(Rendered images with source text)
──────────────────────────────

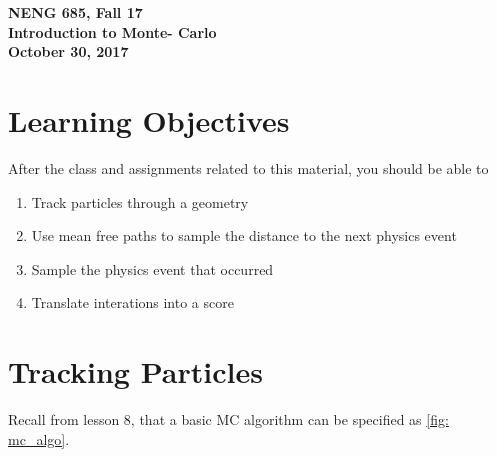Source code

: \documentclass[12pt]{article}
\begin{document}
\begin{center}
{\bf NENG 685, Fall 17 \\
Introduction to Monte- Carlo\\
October 30, 2017}
\end{center}

\section*{Learning Objectives}

After the class and assignments related to this material, you should be able to 
\begin{enumerate}
  \item Track particles through a geometry
  \item Use mean free paths to sample the distance to the next physics event
  \item Sample the physics event that occurred
  \item Translate interations into a score 
\end{enumerate}

\section*{Tracking Particles}

Recall from lesson 8, that a basic MC algorithm can be specified as \autoref{fig: mc_algo}.
\end{document}
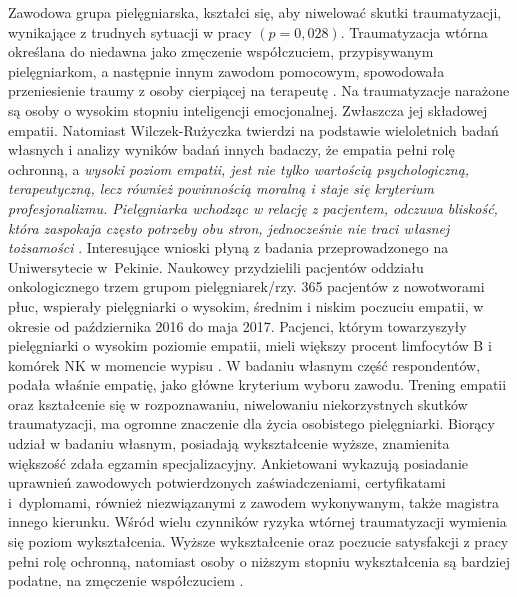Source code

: \documentclass[a4paper,12pt,twoside,openright]{mwrep}
\begin{document}
Zawodowa grupa pielęgniarska, kształci się, aby niwelować skutki traumatyzacji, wynikające z trudnych sytuacji w pracy $(p=0,028)$. Traumatyzacja wtórna określana do niedawna jako zmęczenie współczuciem, przypisywanym pielęgniarkom, a następnie innym zawodom pomocowym, spowodowała przeniesienie traumy z osoby cierpiącej  na terapeutę \cite{figley}. Na traumatyzacje narażone są osoby o wysokim stopniu inteligencji emocjonalnej. Zwłaszcza jej składowej empatii. Natomiast Wilczek-Rużyczka twierdzi na podstawie wieloletnich badań własnych i analizy wyników badań innych badaczy, że empatia pełni rolę ochronną, a \textit{wysoki poziom empatii, jest nie tylko wartością psychologiczną, terapeutyczną, lecz również powinnością moralną i staje się kryterium profesjonalizmu.  Pielęgniarka wchodząc w relację z pacjentem, odczuwa bliskość, która zaspokaja często potrzeby obu stron, jednocześnie nie traci własnej tożsamości} \cite{wilczek}.  Interesujące wnioski płyną z badania przeprowadzonego na Uniwersytecie w~Pekinie. Naukowcy przydzielili pacjentów oddziału onkologicznego trzem grupom pielęgniarek/rzy. 365 pacjentów z nowotworami płuc, wspierały pielęgniarki o wysokim, średnim i niskim poczuciu empatii,  w okresie od października 2016 do maja 2017.  Pacjenci, którym towarzyszyły pielęgniarki o wysokim poziomie empatii, mieli większy procent limfocytów B i komórek NK w momencie wypisu \cite{nk}. W badaniu własnym część respondentów, podała właśnie empatię, jako główne kryterium wyboru zawodu. Trening empatii oraz kształcenie się w  rozpoznawaniu, niwelowaniu niekorzystnych skutków traumatyzacji,  ma ogromne znaczenie dla życia osobistego pielęgniarki. Biorący udział w badaniu własnym,  posiadają wykształcenie wyższe,  znamienita większość zdała egzamin specjalizacyjny. Ankietowani wykazują posiadanie uprawnień zawodowych potwierdzonych zaświadczeniami, certyfikatami i~dyplomami, również niezwiązanymi z zawodem wykonywanym, także magistra innego kierunku. Wśród wielu czynników ryzyka wtórnej traumatyzacji wymienia się poziom wykształcenia. Wyższe wykształcenie oraz poczucie satysfakcji z pracy pełni rolę ochronną, natomiast osoby o niższym stopniu wykształcenia są bardziej podatne, na zmęczenie współczuciem \cite{oginska}.
\end{document}
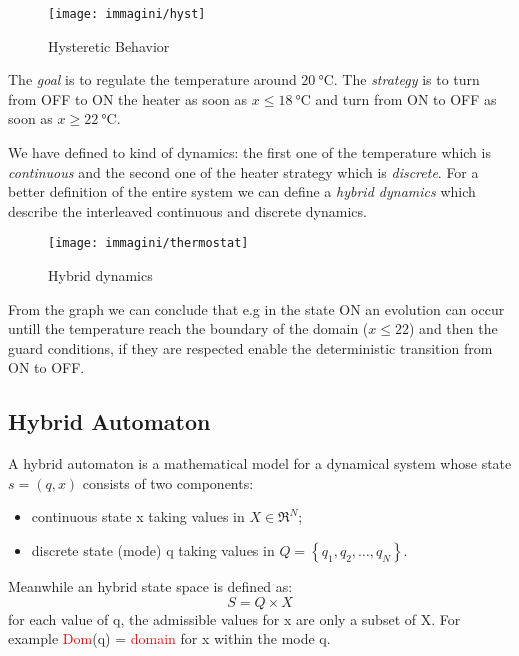 \begin{figure}[h]
	\centering
	\texttt{[image: immagini/hyst]}
	\caption{Hysteretic Behavior}
	\label{fig:hyst}
\end{figure}

The \emph{goal} is to regulate the temperature around $\SI{20}{\celsius}$. The \emph{strategy} is to turn from OFF to ON the heater as soon as $x\le \SI{18}{\celsius}$ and turn from ON to OFF as soon as $x\ge\SI{22}{\celsius}$.

We have defined to kind of dynamics: the first one of the temperature which is \emph{continuous} and the second one of the heater strategy which is \emph{discrete}. For a better definition of the entire system we can define a \emph{hybrid dynamics} which describe the interleaved continuous and discrete dynamics.

\begin{figure}[h]
	\centering
	\texttt{[image: immagini/thermostat]}
	\caption{Hybrid dynamics}
	\label{fig:thermostat}
\end{figure}

From the graph we can conclude that e.g in the state ON an evolution can occur untill the temperature reach the boundary of the domain ($x\le22$) and then the guard conditions, if they are respected enable the deterministic transition from ON to OFF.

\subsection{Hybrid Automaton}
A hybrid automaton is a mathematical model for a dynamical system whose state $s =(q,x)$ consists of two components:
\begin{itemize}
	\item continuous state x taking values in $X\in\Re^N$;
	\item discrete state (mode) q taking values in $Q = \left\{q_1,q_2, \dots,q_N\right\}$.
\end{itemize}
Meanwhile an hybrid state space is defined as:
\[
S=Q\times X 
\]
for each value of q, the admissible values for x are only a subset of X.
For example \textcolor{red}{Dom}(q) = \textcolor{red}{domain} for x within the mode q.

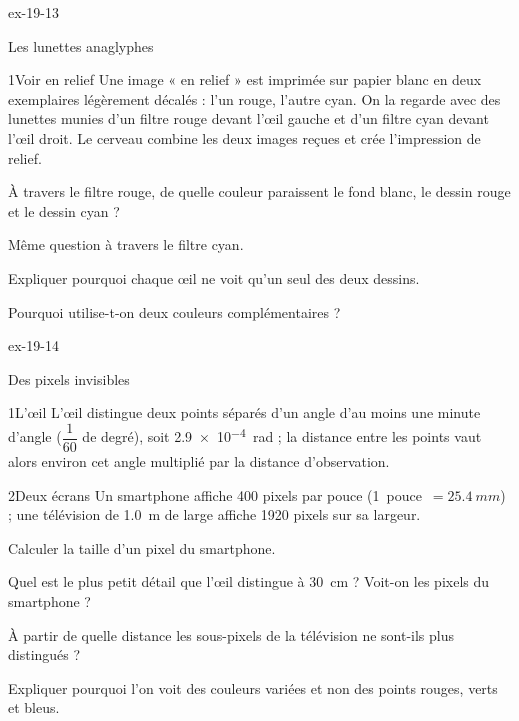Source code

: \begin{blocLivre}{ex-19-13}
\begin{exercice}[3]{Les lunettes anaglyphes}
\begin{docu}{1}{Voir en relief}
Une image « en relief » est imprimée sur papier blanc en deux exemplaires légèrement décalés : l'un rouge, l'autre cyan. On la regarde
avec des lunettes munies d'un filtre rouge devant l'œil gauche et d'un filtre cyan devant l'œil droit. Le cerveau combine les deux
images reçues et crée l'impression de relief.
\end{docu}
\begin{questions}
\item À travers le filtre rouge, de quelle couleur paraissent le fond blanc, le dessin rouge et le dessin cyan ?
\item Même question à travers le filtre cyan.
\item \initiative Expliquer pourquoi chaque œil ne voit qu'un seul des deux dessins.
\item Pourquoi utilise-t-on deux couleurs complémentaires ?
\end{questions}
\end{exercice}
\end{blocLivre}
\begin{blocLivre}{ex-19-14}
\begin{exercice}[3]{Des pixels invisibles}
\begin{docu}{1}{L'œil}
L'œil distingue deux points séparés d'un angle d'au moins une minute d'angle ($\dfrac{1}{60}$ de degré), soit \qty{2,9e-4}{rad} ; la distance entre les
points vaut alors environ cet angle multiplié par la distance d'observation.
\end{docu}
\begin{docu}{2}{Deux écrans}
Un smartphone affiche 400 pixels par pouce (\qty{1}{pouce}~$=\qty{25,4}{mm}$) ; une télévision de \qty{1,0}{m} de large affiche 1920 pixels sur sa largeur.
\end{docu}
\begin{questions}
\item Calculer la taille d'un pixel du smartphone.
\item Quel est le plus petit détail que l'œil distingue à \qty{30}{cm} ? Voit-on les pixels du smartphone ?
\item \initiative À partir de quelle distance les sous-pixels de la télévision ne sont-ils plus distingués ?
\item Expliquer pourquoi l'on voit des couleurs variées et non des points rouges, verts et bleus.
\end{questions}
\end{exercice}
\end{blocLivre}
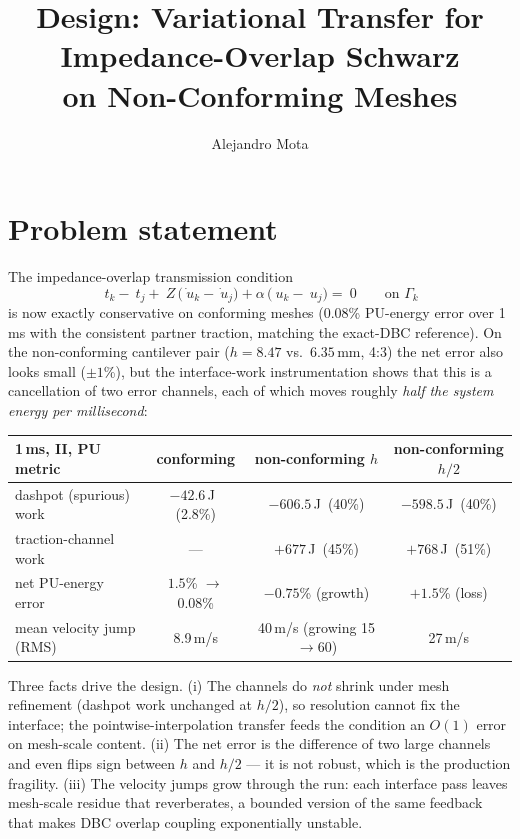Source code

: \documentclass[11pt]{article}
\title{Design: Variational Transfer for Impedance-Overlap Schwarz \\
on Non-Conforming Meshes}
\author{Alejandro Mota}
\begin{document}
\maketitle

\section{Problem statement}

The impedance-overlap transmission condition
\begin{equation}
  ~t_k - ~t_j
  + ~Z\,\bigl(\dot{~u}_k - \dot{~u}_j\bigr)
  + \alpha\,\bigl(~u_k - ~u_j\bigr) = ~0
  \qquad \text{on } \Gamma_k
  \label{eq:tc}
\end{equation}
is now exactly conservative on conforming meshes (0.08\% PU-energy error
over 1\,ms with the consistent partner traction, matching the
exact-DBC reference).  On the non-conforming cantilever pair
($h = 8.47$ vs.\ $6.35$\,mm, 4:3) the net error also looks small
($\pm 1$\%), but the interface-work instrumentation shows that this is
a cancellation of two error channels, each of which moves roughly
\emph{half the system energy per millisecond}:

\begin{center}
\small
\begin{tabular}{lccc}
\toprule
1\,ms, II, PU metric & conforming & non-conforming $h$ & non-conforming $h/2$ \\
\midrule
dashpot (spurious) work & $-42.6$\,J \,(2.8\%) & $-606.5$\,J \,(40\%) & $-598.5$\,J \,(40\%) \\
traction-channel work & --- & $+677$\,J \,(45\%) & $+768$\,J \,(51\%) \\
net PU-energy error & $1.5$\% $\to$ 0.08\% & $-0.75$\% (growth) & $+1.5$\% (loss) \\
mean velocity jump (RMS) & 8.9\,m/s & 40\,m/s (growing 15$\to$60) & 27\,m/s \\
\bottomrule
\end{tabular}
\end{center}

Three facts drive the design.  (i) The channels do \emph{not} shrink
under mesh refinement (dashpot work unchanged at $h/2$), so resolution
cannot fix the interface; the pointwise-interpolation transfer feeds
the condition an $O(1)$ error on mesh-scale content.  (ii) The net
error is the difference of two large channels and even flips sign
between $h$ and $h/2$ --- it is not robust, which is the production
fragility.  (iii) The velocity jumps grow through the run: each
interface pass leaves mesh-scale residue that reverberates, a bounded
version of the same feedback that makes DBC overlap coupling
exponentially unstable.
\end{document}
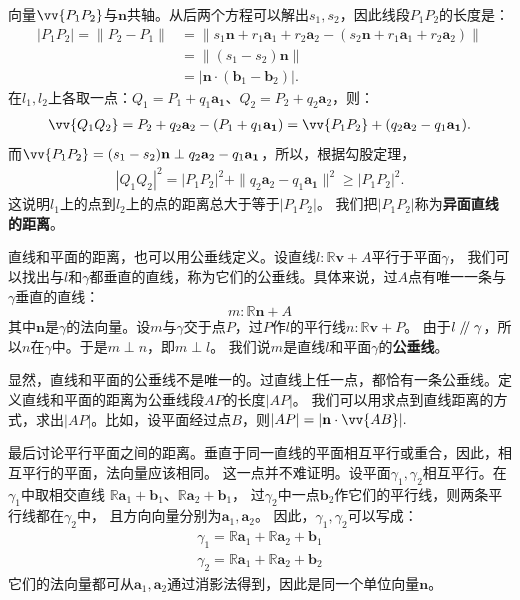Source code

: \documentclass[12pt,UTF8]{ctexbook}
\renewcommand\parallel{\mathrel{/\mskip-4mu/}}
\begin{document}
向量$\vv{P_1P_2}$与$\mathbf{n}$共轴。从后两个方程可以解出$s_1,s_2$，因此线段$P_1P_2$的长度是：
\begin{align*}
    |P_1P_2| = \|P_2 - P_1\| &= \|s_1\mathbf{n} + r_1\mathbf{a}_1 + r_2\mathbf{a}_2 - (s_2\mathbf{n} + r_1\mathbf{a}_1 + r_2\mathbf{a}_2)\|  \\
    &= \| (s_1 - s_2)\mathbf{n} \|  \\
    &= |\mathbf{n}\cdot(\mathbf{b}_1 - \mathbf{b}_2)|. 
\end{align*}
在$l_1,l_2$上各取一点：$Q_1 = P_1 + q_1\mathbf{a_1}$、$Q_2 = P_2 + q_2\mathbf{a}_2$，则：
\begin{align*}
    \vv{Q_1Q_2} = P_2 + q_2\mathbf{a}_2 - (P_1 + q_1\mathbf{a_1}) = \vv{P_1P_2}  + (q_2\mathbf{a}_2 - q_1\mathbf{a_1}).  
\end{align*}
而$\vv{P_1P_2} = (s_1 - s_2)\mathbf{n} \perp q_2\mathbf{a}_2 - q_1\mathbf{a_1}$，所以，根据勾股定理，
\begin{align*}
    |Q_1Q_2|^2 = |P_1P_2|^2 + \|q_2\mathbf{a}_2 - q_1\mathbf{a_1}\|^2 \geqslant |P_1P_2|^2.  
\end{align*}
这说明$l_1$上的点到$l_2$上的点的距离总大于等于$|P_1P_2|$。
我们把$|P_1P_2|$称为\textbf{异面直线的距离}。

直线和平面的距离，也可以用公垂线定义。设直线$l:\mathbb{R}\mathbf{v} + A$平行于平面$\gamma$，
我们可以找出与$l$和$\gamma$都垂直的直线，称为它们的公垂线。具体来说，过$A$点有唯一一条与$\gamma$垂直的直线：
$$ m:\mathbb{R}\mathbf{n} + A $$
其中$\mathbf{n}$是$\gamma$的法向量。设$m$与$\gamma$交于点$P$，过$P$作$l$的平行线$n:\mathbb{R}\mathbf{v} + P$。
由于$l\parallel\gamma$，所以$n$在$\gamma$中。于是$m\perp n$，即$m\perp l$。
我们说$m$是直线$l$和平面$\gamma$的\textbf{公垂线}。

显然，直线和平面的公垂线不是唯一的。过直线上任一点，都恰有一条公垂线。定义直线和平面的距离为公垂线段$AP$的长度$|AP|$。
我们可以用求点到直线距离的方式，求出$|AP|$。比如，设平面经过点$B$，则$|AP| = |\mathbf{n}\cdot \vv{AB}|.$

最后讨论平行平面之间的距离。垂直于同一直线的平面相互平行或重合，因此，相互平行的平面，法向量应该相同。
这一点并不难证明。设平面$\gamma_1,\gamma_2$相互平行。在$\gamma_1$中取相交直线
$\mathbb{R}\mathbf{a}_1 + \mathbf{b}_1$、$\mathbb{R}\mathbf{a}_2 + \mathbf{b}_1$，
过$\gamma_2$中一点$\mathbf{b}_2$作它们的平行线，则两条平行线都在$\gamma_2$中，
且方向向量分别为$\mathbf{a}_1,\mathbf{a}_2$。
因此，$\gamma_1,\gamma_2$可以写成：
\begin{align*}
    \gamma_1 = \mathbb{R}\mathbf{a}_1 + \mathbb{R}\mathbf{a}_2 + \mathbf{b}_1  \\
    \gamma_2 = \mathbb{R}\mathbf{a}_1 + \mathbb{R}\mathbf{a}_2 + \mathbf{b}_2 
\end{align*}
它们的法向量都可从$\mathbf{a}_1,\mathbf{a}_2$通过消影法得到，因此是同一个单位向量$\mathbf{n}$。
\end{document}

──────────────────────────────

- TRY IT: List every line above that holds the word "blanc".

- WRITTEN REPLY:
Une image « en relief » est imprimée sur papier blanc en deux exemplaires légèrement décalés : l'un rouge, l'autre cyan. On la regarde
\item À travers le filtre rouge, de quelle couleur paraissent le fond blanc, le dessin rouge et le dessin cyan ?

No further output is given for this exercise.